Work instructions —
How do the lines below between the ones holding "<li>AOL</li>" and "Visit [Solr's Powered", inclusive, read? Give them again exactly, with no other lines.

Provided data —
*** Begin section ***

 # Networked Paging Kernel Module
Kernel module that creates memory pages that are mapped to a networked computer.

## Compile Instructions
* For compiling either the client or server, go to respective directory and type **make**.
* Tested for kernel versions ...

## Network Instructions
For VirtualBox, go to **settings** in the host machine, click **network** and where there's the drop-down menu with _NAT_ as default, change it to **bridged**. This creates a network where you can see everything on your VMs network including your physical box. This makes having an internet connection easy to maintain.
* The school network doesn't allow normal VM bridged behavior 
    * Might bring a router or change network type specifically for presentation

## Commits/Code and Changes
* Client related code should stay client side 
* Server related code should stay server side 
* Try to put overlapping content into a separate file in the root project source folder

*** End section ***
*** Begin section ***

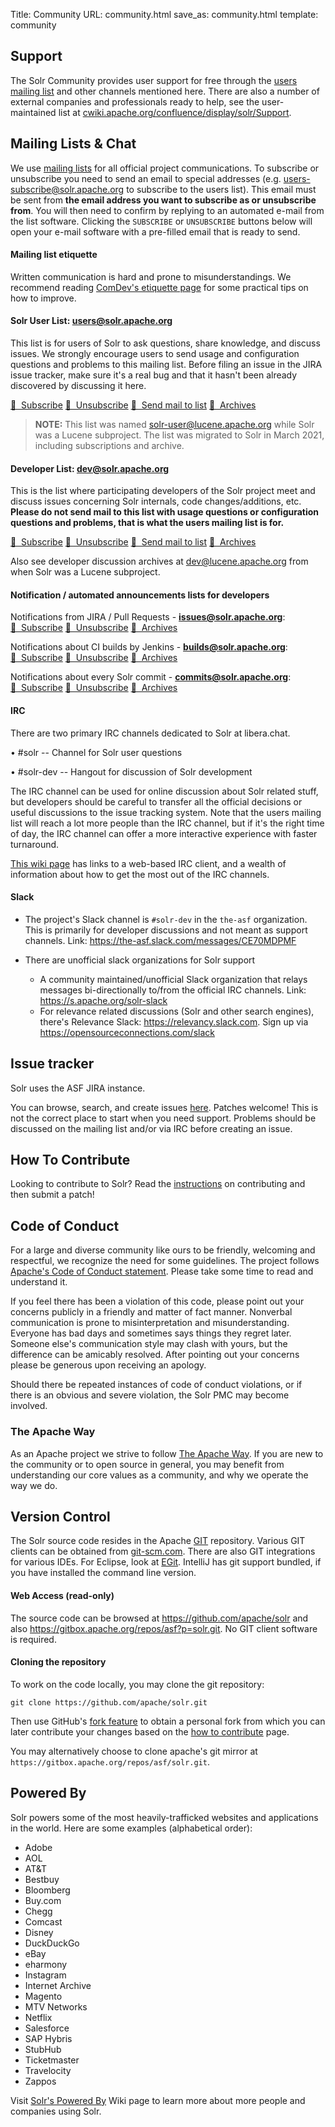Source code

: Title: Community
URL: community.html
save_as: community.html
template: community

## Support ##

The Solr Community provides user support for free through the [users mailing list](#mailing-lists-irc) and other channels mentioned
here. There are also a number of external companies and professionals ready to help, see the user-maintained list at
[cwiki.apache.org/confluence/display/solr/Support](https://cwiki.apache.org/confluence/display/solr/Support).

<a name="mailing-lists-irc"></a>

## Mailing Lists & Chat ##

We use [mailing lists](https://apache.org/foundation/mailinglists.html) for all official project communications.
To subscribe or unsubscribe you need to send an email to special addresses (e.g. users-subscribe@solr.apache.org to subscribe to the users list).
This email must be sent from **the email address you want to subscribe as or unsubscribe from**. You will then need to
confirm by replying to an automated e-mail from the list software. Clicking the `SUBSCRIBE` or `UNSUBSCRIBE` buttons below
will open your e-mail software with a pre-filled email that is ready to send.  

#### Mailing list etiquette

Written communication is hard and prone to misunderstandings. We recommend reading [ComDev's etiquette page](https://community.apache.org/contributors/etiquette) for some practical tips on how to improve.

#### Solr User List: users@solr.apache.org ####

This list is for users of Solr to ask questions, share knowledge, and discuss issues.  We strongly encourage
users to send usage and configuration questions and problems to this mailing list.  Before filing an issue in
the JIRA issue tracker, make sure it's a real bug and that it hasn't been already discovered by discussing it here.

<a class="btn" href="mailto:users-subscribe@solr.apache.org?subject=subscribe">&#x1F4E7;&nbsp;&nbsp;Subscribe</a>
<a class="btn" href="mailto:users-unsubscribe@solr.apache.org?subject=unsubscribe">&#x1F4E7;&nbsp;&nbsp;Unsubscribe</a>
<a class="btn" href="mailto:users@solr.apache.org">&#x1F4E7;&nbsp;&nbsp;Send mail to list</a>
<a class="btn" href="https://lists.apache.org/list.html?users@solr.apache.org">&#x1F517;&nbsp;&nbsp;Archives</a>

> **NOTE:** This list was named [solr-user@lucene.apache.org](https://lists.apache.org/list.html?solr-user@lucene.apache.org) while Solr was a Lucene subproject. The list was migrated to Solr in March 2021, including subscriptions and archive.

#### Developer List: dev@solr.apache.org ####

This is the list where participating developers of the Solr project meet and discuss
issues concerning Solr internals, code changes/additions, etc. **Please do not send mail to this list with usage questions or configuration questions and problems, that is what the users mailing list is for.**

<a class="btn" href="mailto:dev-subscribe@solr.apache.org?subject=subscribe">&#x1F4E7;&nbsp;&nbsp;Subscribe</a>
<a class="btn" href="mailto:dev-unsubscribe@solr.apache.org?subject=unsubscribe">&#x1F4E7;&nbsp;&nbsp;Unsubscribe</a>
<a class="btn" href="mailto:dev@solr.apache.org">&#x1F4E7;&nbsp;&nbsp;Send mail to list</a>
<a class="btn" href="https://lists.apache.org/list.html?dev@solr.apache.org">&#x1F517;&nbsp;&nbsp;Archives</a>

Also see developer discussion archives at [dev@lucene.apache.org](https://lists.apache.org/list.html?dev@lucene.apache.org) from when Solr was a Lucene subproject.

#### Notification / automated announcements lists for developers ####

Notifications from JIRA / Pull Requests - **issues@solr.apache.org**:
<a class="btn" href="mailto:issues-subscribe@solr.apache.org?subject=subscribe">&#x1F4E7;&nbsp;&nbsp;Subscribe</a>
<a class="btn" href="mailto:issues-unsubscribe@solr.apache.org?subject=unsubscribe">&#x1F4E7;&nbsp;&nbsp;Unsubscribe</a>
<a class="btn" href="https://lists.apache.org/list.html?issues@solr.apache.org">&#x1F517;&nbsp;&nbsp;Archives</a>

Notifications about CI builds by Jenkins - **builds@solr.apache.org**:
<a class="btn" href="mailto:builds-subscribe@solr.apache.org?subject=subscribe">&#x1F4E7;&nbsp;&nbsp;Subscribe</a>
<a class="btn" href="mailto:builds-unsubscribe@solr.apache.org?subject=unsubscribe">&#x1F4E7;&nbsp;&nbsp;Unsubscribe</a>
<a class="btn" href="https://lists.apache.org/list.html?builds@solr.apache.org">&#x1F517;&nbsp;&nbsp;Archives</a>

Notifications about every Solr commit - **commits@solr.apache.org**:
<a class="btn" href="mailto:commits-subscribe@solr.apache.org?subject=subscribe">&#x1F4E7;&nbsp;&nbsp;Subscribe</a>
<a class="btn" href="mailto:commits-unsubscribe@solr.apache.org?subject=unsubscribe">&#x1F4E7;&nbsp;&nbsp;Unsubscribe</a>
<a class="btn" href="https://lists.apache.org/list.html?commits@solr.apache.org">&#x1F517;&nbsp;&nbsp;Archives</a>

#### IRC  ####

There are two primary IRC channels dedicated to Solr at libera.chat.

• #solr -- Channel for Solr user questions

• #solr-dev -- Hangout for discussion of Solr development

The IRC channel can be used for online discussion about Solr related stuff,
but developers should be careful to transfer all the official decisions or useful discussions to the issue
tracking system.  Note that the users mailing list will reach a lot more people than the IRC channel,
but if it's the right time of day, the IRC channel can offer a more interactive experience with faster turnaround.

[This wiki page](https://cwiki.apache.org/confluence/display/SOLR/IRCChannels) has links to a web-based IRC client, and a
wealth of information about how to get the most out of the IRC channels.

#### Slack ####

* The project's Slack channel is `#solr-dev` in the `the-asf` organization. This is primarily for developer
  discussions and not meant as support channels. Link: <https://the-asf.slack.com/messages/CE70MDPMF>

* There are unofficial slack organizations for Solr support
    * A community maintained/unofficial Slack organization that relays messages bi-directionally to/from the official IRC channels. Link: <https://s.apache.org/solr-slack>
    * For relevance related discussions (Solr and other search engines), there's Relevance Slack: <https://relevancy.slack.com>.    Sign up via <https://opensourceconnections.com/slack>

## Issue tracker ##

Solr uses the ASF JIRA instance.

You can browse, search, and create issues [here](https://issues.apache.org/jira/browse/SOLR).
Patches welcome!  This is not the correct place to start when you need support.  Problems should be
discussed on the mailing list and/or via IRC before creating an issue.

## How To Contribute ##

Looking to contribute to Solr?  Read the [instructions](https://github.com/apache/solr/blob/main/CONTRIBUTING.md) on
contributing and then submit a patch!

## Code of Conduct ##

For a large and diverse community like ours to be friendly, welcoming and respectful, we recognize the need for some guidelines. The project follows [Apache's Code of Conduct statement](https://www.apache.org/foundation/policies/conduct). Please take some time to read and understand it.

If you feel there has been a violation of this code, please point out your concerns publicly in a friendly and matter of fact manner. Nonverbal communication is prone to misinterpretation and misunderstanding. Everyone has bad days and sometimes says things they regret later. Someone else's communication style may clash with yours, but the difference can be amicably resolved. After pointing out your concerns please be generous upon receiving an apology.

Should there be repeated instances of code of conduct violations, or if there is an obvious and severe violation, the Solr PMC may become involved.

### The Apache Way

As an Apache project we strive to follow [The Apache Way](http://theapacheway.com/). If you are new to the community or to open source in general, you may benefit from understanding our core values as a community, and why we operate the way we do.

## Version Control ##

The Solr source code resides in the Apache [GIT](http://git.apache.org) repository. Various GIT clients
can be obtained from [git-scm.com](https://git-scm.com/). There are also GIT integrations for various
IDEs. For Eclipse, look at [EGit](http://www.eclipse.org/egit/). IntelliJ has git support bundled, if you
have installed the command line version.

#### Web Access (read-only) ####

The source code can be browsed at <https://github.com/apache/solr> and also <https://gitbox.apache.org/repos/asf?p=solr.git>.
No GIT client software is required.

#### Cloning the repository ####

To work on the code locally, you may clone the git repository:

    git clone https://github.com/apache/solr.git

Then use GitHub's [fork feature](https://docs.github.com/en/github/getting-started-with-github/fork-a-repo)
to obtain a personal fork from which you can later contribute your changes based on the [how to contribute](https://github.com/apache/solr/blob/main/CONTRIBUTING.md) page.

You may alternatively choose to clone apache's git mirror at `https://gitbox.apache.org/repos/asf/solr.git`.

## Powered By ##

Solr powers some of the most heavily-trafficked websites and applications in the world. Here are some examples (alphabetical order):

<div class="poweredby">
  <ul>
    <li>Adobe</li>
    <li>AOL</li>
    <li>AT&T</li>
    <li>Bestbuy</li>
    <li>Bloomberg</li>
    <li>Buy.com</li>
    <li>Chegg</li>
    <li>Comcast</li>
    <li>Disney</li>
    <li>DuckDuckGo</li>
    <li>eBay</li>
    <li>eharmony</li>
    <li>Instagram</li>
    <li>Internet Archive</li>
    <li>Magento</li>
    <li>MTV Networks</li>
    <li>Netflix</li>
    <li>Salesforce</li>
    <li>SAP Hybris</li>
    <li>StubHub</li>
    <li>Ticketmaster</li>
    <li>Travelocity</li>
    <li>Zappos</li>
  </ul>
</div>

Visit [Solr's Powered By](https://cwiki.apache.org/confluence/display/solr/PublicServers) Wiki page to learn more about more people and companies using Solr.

*** End section ***
*** Begin section ***

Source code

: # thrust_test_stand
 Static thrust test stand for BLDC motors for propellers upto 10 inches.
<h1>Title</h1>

*** End section ***

Written solution —
    <li>AOL</li>
    <li>AT&T</li>
    <li>Bestbuy</li>
    <li>Bloomberg</li>
    <li>Buy.com</li>
    <li>Chegg</li>
    <li>Comcast</li>
    <li>Disney</li>
    <li>DuckDuckGo</li>
    <li>eBay</li>
    <li>eharmony</li>
    <li>Instagram</li>
    <li>Internet Archive</li>
    <li>Magento</li>
    <li>MTV Networks</li>
    <li>Netflix</li>
    <li>Salesforce</li>
    <li>SAP Hybris</li>
    <li>StubHub</li>
    <li>Ticketmaster</li>
    <li>Travelocity</li>
    <li>Zappos</li>
  </ul>
</div>

Visit [Solr's Powered By](https://cwiki.apache.org/confluence/display/solr/PublicServers) Wiki page to learn more about more people and companies using Solr.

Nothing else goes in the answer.